Marcel Husson

Personal information
- Date of birth: 23 January 1937
- Place of birth: Metz, France
- Date of death: 3 October 2025 (aged 88)
- Position(s): Defender

Youth career
- 1947–1955: AS Borny
- 1955–1957: CS Blénod
- 1957–1959: Rabat

Senior career*
- Years: Team / Apps / (Gls)
- 1960–1967: Metz / 159 / (11)
- 1967–1971: AS Talanges
- 1971–1978: Amnéville

Managerial career
- 1967–1971: AS Talanges
- 1971–1978: Amnéville
- 1978–1984: Metz (youth coach)
- 1984–1989: Metz
- 1989–1990: Lens
- 1990–1991: Gueugnon
- 1991: Nancy
- 1992–1993: Club Africain
- 1994–1995: Al Taawoun
- 1995–1996: GFCO Ajaccio
- 1996–1997: WAC Casablanca

= Marcel Husson =

French footballer and manager (1937–2025)

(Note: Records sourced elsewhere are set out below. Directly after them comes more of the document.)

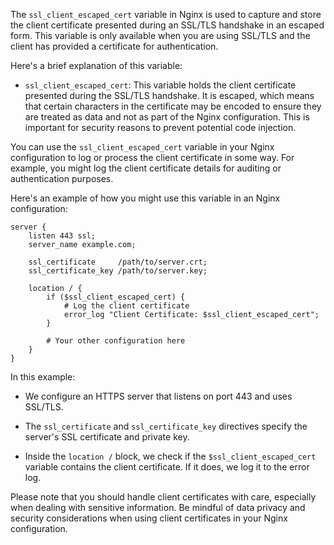 The `ssl_client_escaped_cert` variable in Nginx is used to capture and store the client certificate presented during an SSL/TLS handshake in an escaped form. This variable is only available when you are using SSL/TLS and the client has provided a certificate for authentication.

Here's a brief explanation of this variable:

- `ssl_client_escaped_cert`: This variable holds the client certificate presented during the SSL/TLS handshake. It is escaped, which means that certain characters in the certificate may be encoded to ensure they are treated as data and not as part of the Nginx configuration. This is important for security reasons to prevent potential code injection.

You can use the `ssl_client_escaped_cert` variable in your Nginx configuration to log or process the client certificate in some way. For example, you might log the client certificate details for auditing or authentication purposes.

Here's an example of how you might use this variable in an Nginx configuration:

```nginx
server {
    listen 443 ssl;
    server_name example.com;

    ssl_certificate     /path/to/server.crt;
    ssl_certificate_key /path/to/server.key;

    location / {
        if ($ssl_client_escaped_cert) {
            # Log the client certificate
            error_log "Client Certificate: $ssl_client_escaped_cert";
        }

        # Your other configuration here
    }
}
```

In this example:

- We configure an HTTPS server that listens on port 443 and uses SSL/TLS.

- The `ssl_certificate` and `ssl_certificate_key` directives specify the server's SSL certificate and private key.

- Inside the `location /` block, we check if the `$ssl_client_escaped_cert` variable contains the client certificate. If it does, we log it to the error log.

Please note that you should handle client certificates with care, especially when dealing with sensitive information. Be mindful of data privacy and security considerations when using client certificates in your Nginx configuration.
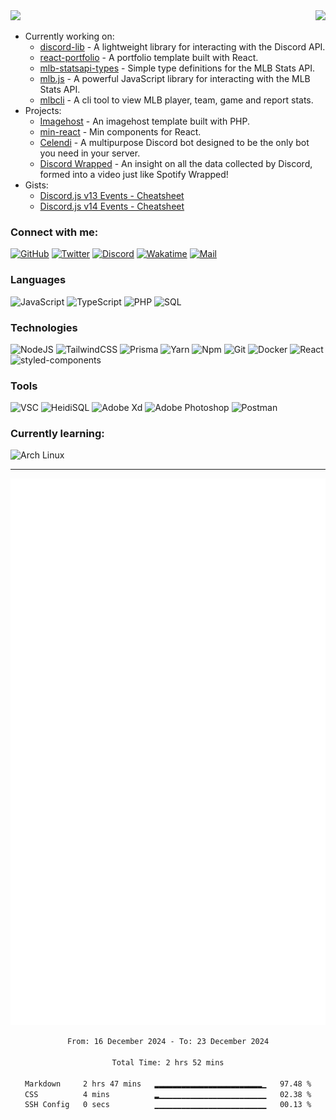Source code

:<img src="https://komarev.com/ghpvc/?username=Iliannnn">

<a href="https://discord.com/users/597445640129085440/">
  <img src="https://lanyard-profile-readme.vercel.app/api/597445640129085440?idleMessage=⠀" align="right" />
</a>

- Currently working on:
    - [discord-lib](https://github.com/discord-lib/discord-lib) - A lightweight library for interacting with the Discord API.
    - [react-portfolio](https://github.com/Iliannnn/react-portfolio) - A portfolio template built with React.
    - [mlb-statsapi-types](https://github.com/Iliannnn/mlb-statsapi-types) - Simple type definitions for the MLB Stats API.
    - [mlb.js](https://github.com/Iliannnn/mlb.js) - A powerful JavaScript library for interacting with the MLB Stats API.
    - [mlbcli](https://github.com/Iliannnn/mlbcli) - A cli tool to view MLB player, team, game and report stats.
- Projects:
    - [Imagehost](https://github.com/Iliannnn/Imagehost) - An imagehost template built with PHP.
    - [min-react](https://github.com/Iliannnn/min-react) - Min components for React.
    - [Celendi](https://celendi.gg/) - A multipurpose Discord bot designed to be the only bot you need in your server.
    - [Discord Wrapped](https://discordwrapped.com/) - An insight on all the data collected by Discord, formed into a video just like Spotify Wrapped!
- Gists:
    - [Discord.js v13 Events - Cheatsheet](https://gist.github.com/Iliannnn/6c69605cb6b8cc03f0ab9c885fd39906)
    - [Discord.js v14 Events - Cheatsheet](https://gist.github.com/Iliannnn/f4985563833e2538b1b96a8cb89d72bb)

### Connect with me:

<a href="https://github.com/Iliannnn">![GitHub](https://img.shields.io/badge/-GitHub-000?&logo=GitHub)</a>
<a href="https://twitter.com/Iliannnnn/">![Twitter](https://img.shields.io/badge/-Twitter-000?&logo=Twitter)</a>
<a href="https://discord.com/users/597445640129085440/">![Discord](https://img.shields.io/badge/-Discord-000?&logo=discord)</a>
<a href="https://wakatime.com/@Iliannnn">![Wakatime](https://img.shields.io/badge/-Wakatime-000?&logo=WakaTime)</a>
<a href="mailto:mail@iliannnn.dev">![Mail](https://img.shields.io/badge/-Mail-000?&logo=gmail)</a>

### Languages

![JavaScript](https://img.shields.io/badge/-JavaScript-000?&logo=JavaScript) ![TypeScript](https://img.shields.io/badge/-TypeScript-000?&logo=TypeScript) ![PHP](https://img.shields.io/badge/-PHP-000?&logo=php) ![SQL](https://img.shields.io/badge/-SQL-000?&logo=MySQL)

### Technologies

![NodeJS](https://img.shields.io/badge/-Node.js-000?&logo=node.js) ![TailwindCSS](https://img.shields.io/badge/-TailwindCSS-000?&logo=tailwindcss) ![Prisma](https://img.shields.io/badge/-Prisma-000?&logo=prisma) ![Yarn](https://img.shields.io/badge/-Yarn-000?&logo=yarn) ![Npm](https://img.shields.io/badge/-NPM-000?&logo=npm) ![Git](https://img.shields.io/badge/-Git-000?&logo=git) ![Docker](https://img.shields.io/badge/-Docker-000?&logo=Docker) ![React](https://img.shields.io/badge/-React-000?&logo=react) ![styled-components](https://img.shields.io/badge/-styled--components-000?&logo=styled-components)

### Tools

![VSC](https://img.shields.io/badge/-Visual%20Studio%20Code-000?&logo=visualstudiocode) ![HeidiSQL](https://img.shields.io/badge/-HeidiSQL-000?&logo=mysql) ![Adobe Xd](https://img.shields.io/badge/-Adobe%20Xd-000?&logo=Adobe%20XD) ![Adobe Photoshop](https://img.shields.io/badge/-Adobe%20Photoshop-000?&logo=Adobe%20Photoshop) ![Postman](https://img.shields.io/badge/-Postman-000?&logo=Postman)

### Currently learning:
![Arch Linux](https://img.shields.io/badge/-Arch%20Linux-000?&logo=Arch%20Linux)

---

<div align="center">
  <img src="./github-metrics.svg" />

  <!--START_SECTION:waka-->

```txt
From: 16 December 2024 - To: 23 December 2024

Total Time: 2 hrs 52 mins

Markdown     2 hrs 47 mins   ▂▂▂▂▂▂▂▂▂▂▂▂▂▂▂▂▂▂▂▂▂▂▂▂▁   97.48 %
CSS          4 mins          ▂▁▁▁▁▁▁▁▁▁▁▁▁▁▁▁▁▁▁▁▁▁▁▁▁   02.38 %
SSH Config   0 secs          ▁▁▁▁▁▁▁▁▁▁▁▁▁▁▁▁▁▁▁▁▁▁▁▁▁   00.13 %
```

<!--END_SECTION:waka-->
</div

Marcel Husson (23 January 1937 – 3 October 2025) was a French football player and manager.

==Playing career==
Husson was born in Metz. A defender, he played for Metz, AS Talanges and Amnéville.

==Managerial career==
Husson coached AS Talanges, Amnéville, Metz, Lens, Gueugnon, Nancy, Club Africain, Buraydah, GFCO Ajaccio and WAC Casablanca.

==Death==
Husson died on 3 October 2025, at the age of 88.